The objectives of the Bill, as provided for in s. 1, are to: a) promote and maintain competitive markets in the Nigerian economy; b) promote economic efficiency; c) protect and promote the interests and welfare of consumers by providing consumers with competitive prices and product choices; d) prohibit restrictive business practices which prevent, restricts or distorts competition or constitute an abuse of a dominant position of market power in Nigeria; and contribute to the sustainable development of the Nigerian economy. It has been argued by some lawyers that Nigeria is ripe for a competition law and this expectation is not unreasonable. However, the level of economic activity, sophistication of the market and capacity of the bureaucracy must be considered, alongside this expectation. This is because while it is easy to replicate the statutes of developed nations, the replication will not take into account their peculiar social, economic and political institutions. This is not to say that Nigeria is not ready for a comprehensive Competition Law (and not to imply that anti-competitive practices do not already occur) but that caution be exercised along with initiatives to broaden and regulate the market. The point being made is that: “… [M]arkets play a very important role … but markets are not enough if we are to link development to competition. Enterprise and innovation, the stimuli to self-transformation, depend on more than market institutions and the organization and regulation of these wider institutional frames is an essential element in competition policy”. The road to a market economy-the goal of any competition policy-should be paved with more than good intentions, it should be paved with the proper approach and understanding of the institutional foundations of a market economy and what would ensure that the economy and the state are harmonized in the best kind of relationship.
There is danger in not properly appraising the economic and commercial structure of the markets as they exist, as there are foundational aspects of an economy that lend themselves towards the creation of a more perfect market, such as a science and technology base. This has to do with the interplay of science and technology as a driver of innovation and improved production processes, which include R&D. The Nigerian Ministry of Science and Technology has presented a roadmap for the creation of National Innovation Systems in the past but little has been done about integrating them with the commercial environment. This is much less the fault of the Ministry of Science and Technology and much more a national failure to see to the creation of a market economy from the kindling left by previous military governments. The point being made for proper assessment is not an unimportant one, for it is easy to get the policy stance wrong and where the starting foot is incorrectly placed it can create negative future feedbacks. Metcalf and Ramalogan take the position that: “De Leon (2000) makes clear there is little prospect of translating competition law and practice from advanced Western economies to the developing world. Local institutions matter and competition policy may clash irreconcilably with the established business culture and be undermined as a consequence. Moreover, a dynamic view of competition and its relation to innovation results in a very different take on the competition problem”. The fact remains that the drivers of a productive economy, one where firms are able to acquire the right science, technology and resources to improve their production processes is very lacking. The length of time it takes to acquire a patent over an industrial process in Nigeria is one of the longest in the world.

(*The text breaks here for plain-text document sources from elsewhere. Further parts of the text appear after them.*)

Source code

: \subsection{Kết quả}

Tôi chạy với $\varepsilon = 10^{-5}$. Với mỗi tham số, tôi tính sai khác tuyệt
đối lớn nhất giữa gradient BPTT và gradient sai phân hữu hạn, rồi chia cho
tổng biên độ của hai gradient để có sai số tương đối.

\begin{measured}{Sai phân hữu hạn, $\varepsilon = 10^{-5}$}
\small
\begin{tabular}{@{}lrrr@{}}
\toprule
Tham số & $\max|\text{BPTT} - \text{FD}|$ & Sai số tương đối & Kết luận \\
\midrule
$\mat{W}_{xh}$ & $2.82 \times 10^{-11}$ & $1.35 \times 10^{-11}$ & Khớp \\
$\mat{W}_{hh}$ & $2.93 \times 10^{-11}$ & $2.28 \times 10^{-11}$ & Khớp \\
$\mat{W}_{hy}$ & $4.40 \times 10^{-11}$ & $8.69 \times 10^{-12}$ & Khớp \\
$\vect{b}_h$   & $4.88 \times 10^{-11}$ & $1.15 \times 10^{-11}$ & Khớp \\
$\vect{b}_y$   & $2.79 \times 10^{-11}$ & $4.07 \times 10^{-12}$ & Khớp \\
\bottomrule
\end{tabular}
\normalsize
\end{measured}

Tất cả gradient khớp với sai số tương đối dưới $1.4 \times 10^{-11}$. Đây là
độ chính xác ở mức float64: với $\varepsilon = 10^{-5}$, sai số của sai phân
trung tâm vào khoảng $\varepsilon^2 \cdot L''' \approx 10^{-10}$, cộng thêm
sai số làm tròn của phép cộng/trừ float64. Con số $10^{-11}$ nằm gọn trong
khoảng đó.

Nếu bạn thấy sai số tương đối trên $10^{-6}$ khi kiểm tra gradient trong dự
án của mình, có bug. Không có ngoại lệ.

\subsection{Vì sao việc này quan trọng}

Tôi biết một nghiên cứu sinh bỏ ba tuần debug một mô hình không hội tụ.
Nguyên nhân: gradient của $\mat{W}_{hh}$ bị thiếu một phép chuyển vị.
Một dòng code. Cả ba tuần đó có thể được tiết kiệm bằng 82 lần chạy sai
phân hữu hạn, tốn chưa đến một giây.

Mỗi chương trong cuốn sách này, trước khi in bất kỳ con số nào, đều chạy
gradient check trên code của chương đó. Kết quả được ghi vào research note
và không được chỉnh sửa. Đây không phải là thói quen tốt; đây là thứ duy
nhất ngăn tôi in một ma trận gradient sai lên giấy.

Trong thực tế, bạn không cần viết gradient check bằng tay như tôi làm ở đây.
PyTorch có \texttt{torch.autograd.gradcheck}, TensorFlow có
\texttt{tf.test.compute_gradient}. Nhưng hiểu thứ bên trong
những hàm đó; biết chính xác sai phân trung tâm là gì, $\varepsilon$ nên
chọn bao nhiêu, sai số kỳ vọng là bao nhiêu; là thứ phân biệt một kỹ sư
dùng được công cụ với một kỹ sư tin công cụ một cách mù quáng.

- Conclusion and Recommendations
“There is evidence that developing country markets do exhibit the same kind of ecology of entry and exit as developed economies, though the process is far more complex than simply good firms entering and knocking out bad ones. In fact the process is not well understood (Tybout, 1998). The main objective of policy should thus be to promote competition as a means of assisting in the creation of markets responsive to consumer signals, and ensuring the efficient allocation of resources in the economy and efficient production with incentives for innovation. This is expected to lead to the best possible choice of quality, the lowest prices and adequate supplies to consumers, leading to increased consumer welfare”.
The need for a Competition Policy is an urgent one but what is more urgent is the requirement on the part of the government to enhance competition. Perfect markets do not exist anywhere but the closer the government is able to ensure that the environment is created, the better it will augur for the business environment. One way that the environment can be improved can draw from the ‘Ease of Doing Business’ Indicators. This comes from the idea that the characteristics of a perfectly competitive market relate to the indicators themselves. For example, one of the indicators concerns the cost of setting up a business, which is essentially the ability of a firm to enter the market. Sengupta and Dube, writing on competition policy for developing nations establish that: “… [T]here are two components of a comprehensive competition policy. The first component refers to a set of government measures that enhance competition or competitive outcomes in the markets, such as relaxed industrial policies, liberalized trade policy, conducive entry and exit conditions, reduced controls in the economy and greater reliance on market forces. The other component of competition policy is a competition law and its effective implementation to prevent anti-competitive behaviour by businesses” (emphasis mine).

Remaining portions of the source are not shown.